[INPUT FOR THIS TASK Boundary: Start]

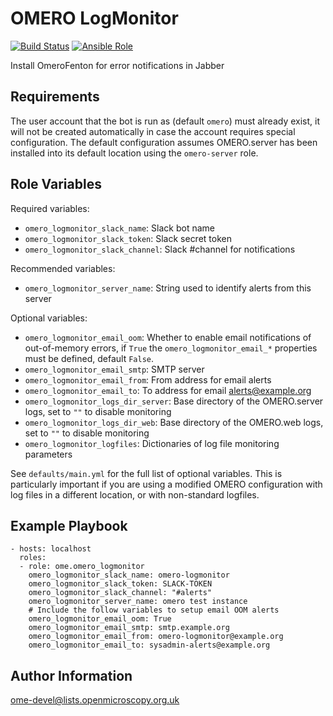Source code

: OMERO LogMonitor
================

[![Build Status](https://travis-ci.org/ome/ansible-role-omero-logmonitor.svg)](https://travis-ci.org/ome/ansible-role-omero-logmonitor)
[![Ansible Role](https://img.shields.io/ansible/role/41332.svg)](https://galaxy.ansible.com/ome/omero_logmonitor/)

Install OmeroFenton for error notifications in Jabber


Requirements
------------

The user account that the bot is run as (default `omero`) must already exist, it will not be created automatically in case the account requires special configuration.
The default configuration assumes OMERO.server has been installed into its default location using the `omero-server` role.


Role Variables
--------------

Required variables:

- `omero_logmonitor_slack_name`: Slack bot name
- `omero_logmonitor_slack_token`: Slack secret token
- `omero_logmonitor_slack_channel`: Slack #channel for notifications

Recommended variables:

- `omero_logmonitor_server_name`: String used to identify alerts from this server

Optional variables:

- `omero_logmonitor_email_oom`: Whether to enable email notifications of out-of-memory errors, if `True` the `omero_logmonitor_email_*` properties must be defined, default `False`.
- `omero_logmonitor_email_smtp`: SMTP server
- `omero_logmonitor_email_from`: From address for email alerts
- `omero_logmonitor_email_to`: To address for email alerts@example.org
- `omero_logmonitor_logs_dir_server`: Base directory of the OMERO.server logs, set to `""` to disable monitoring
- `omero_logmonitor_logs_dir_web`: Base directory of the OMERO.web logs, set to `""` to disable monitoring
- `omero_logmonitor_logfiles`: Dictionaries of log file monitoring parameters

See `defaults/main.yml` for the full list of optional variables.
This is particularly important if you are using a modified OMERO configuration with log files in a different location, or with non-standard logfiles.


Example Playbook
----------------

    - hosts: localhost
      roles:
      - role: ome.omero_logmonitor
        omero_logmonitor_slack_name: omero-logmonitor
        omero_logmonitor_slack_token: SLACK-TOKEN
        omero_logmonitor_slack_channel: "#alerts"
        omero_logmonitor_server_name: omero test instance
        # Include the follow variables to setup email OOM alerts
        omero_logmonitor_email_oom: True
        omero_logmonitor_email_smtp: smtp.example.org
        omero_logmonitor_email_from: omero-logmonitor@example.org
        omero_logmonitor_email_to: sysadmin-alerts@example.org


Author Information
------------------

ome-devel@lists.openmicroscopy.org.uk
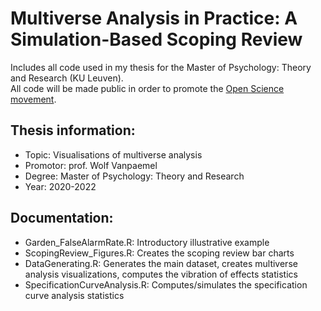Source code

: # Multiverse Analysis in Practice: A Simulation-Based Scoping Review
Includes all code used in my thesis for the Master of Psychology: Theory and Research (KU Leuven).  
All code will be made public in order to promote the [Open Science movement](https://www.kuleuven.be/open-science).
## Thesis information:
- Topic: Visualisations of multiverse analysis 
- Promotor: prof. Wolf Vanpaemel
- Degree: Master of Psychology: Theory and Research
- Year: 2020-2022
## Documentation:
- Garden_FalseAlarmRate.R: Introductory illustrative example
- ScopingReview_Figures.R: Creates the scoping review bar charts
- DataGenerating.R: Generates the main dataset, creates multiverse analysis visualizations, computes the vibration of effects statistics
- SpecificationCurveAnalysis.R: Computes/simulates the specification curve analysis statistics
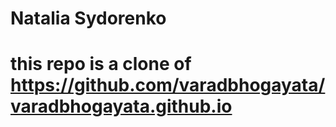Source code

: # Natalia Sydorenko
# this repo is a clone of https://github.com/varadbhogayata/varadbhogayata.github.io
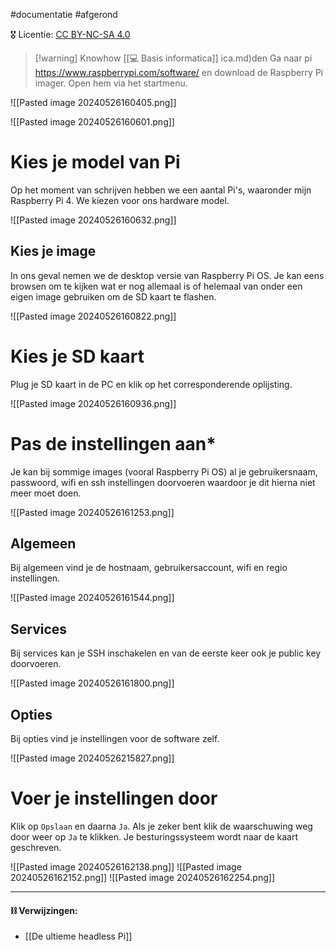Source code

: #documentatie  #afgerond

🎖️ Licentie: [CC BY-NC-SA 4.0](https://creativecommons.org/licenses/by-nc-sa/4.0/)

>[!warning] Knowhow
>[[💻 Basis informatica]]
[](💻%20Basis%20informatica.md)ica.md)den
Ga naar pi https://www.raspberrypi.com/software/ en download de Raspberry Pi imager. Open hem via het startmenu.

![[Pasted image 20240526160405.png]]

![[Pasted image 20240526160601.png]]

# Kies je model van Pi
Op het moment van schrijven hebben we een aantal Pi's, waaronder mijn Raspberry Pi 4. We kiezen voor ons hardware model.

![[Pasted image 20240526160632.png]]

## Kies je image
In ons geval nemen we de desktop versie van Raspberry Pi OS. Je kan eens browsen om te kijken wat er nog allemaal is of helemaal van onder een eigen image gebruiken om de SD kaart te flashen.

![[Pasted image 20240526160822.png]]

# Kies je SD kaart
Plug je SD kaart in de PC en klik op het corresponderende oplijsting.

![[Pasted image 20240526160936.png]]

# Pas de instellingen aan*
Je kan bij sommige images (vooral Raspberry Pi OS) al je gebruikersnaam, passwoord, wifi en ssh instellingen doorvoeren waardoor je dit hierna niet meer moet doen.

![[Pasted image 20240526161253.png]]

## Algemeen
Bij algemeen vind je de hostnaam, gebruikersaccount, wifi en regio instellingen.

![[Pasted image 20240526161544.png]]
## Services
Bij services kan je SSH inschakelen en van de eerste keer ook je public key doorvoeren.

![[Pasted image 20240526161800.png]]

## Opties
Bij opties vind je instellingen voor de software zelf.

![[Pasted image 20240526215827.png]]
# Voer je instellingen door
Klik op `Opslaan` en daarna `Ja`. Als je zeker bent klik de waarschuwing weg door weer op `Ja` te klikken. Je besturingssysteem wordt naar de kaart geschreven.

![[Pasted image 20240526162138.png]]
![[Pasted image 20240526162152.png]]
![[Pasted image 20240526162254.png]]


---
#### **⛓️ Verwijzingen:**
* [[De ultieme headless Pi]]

[INPUT FOR THIS TASK Boundary: End]

→ **WHAT IS EXPECTED**:
Above are records; repeat only the lines starting at the line with "Requirements" and ending at the line with "of optional variables.", exactly as they appear, both included.

→ **TASK OUTPUT**:
Requirements
------------

The user account that the bot is run as (default `omero`) must already exist, it will not be created automatically in case the account requires special configuration.
The default configuration assumes OMERO.server has been installed into its default location using the `omero-server` role.


Role Variables
--------------

Required variables:

- `omero_logmonitor_slack_name`: Slack bot name
- `omero_logmonitor_slack_token`: Slack secret token
- `omero_logmonitor_slack_channel`: Slack #channel for notifications

Recommended variables:

- `omero_logmonitor_server_name`: String used to identify alerts from this server

Optional variables:

- `omero_logmonitor_email_oom`: Whether to enable email notifications of out-of-memory errors, if `True` the `omero_logmonitor_email_*` properties must be defined, default `False`.
- `omero_logmonitor_email_smtp`: SMTP server
- `omero_logmonitor_email_from`: From address for email alerts
- `omero_logmonitor_email_to`: To address for email alerts@example.org
- `omero_logmonitor_logs_dir_server`: Base directory of the OMERO.server logs, set to `""` to disable monitoring
- `omero_logmonitor_logs_dir_web`: Base directory of the OMERO.web logs, set to `""` to disable monitoring
- `omero_logmonitor_logfiles`: Dictionaries of log file monitoring parameters

See `defaults/main.yml` for the full list of optional variables.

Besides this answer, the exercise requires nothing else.